Input records: Begin

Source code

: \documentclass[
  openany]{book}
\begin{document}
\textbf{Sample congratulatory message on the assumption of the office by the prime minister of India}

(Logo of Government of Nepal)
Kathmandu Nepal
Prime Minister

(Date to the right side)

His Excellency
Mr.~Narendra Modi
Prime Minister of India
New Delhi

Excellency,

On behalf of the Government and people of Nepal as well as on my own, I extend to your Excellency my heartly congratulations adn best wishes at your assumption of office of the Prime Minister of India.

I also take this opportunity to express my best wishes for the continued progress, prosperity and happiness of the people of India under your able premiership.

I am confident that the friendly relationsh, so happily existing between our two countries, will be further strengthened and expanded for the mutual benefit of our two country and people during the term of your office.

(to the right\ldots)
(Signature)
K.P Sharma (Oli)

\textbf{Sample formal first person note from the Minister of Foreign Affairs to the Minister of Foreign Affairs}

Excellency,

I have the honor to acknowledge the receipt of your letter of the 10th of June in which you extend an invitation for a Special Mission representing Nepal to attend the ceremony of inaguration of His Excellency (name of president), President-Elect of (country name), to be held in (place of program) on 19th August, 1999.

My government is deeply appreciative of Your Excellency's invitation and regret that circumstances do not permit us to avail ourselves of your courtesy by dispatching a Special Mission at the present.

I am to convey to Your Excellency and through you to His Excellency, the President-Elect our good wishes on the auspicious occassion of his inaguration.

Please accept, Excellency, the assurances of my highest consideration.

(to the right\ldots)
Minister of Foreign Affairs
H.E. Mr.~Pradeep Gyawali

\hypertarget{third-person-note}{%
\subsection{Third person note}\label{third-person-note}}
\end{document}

Input records: End

Check all the records above and select each line where the string "Sample" is found.

\textbf{Sample congratulatory message on the assumption of the office by the prime minister of India}
\textbf{Sample formal first person note from the Minister of Foreign Affairs to the Minister of Foreign Affairs}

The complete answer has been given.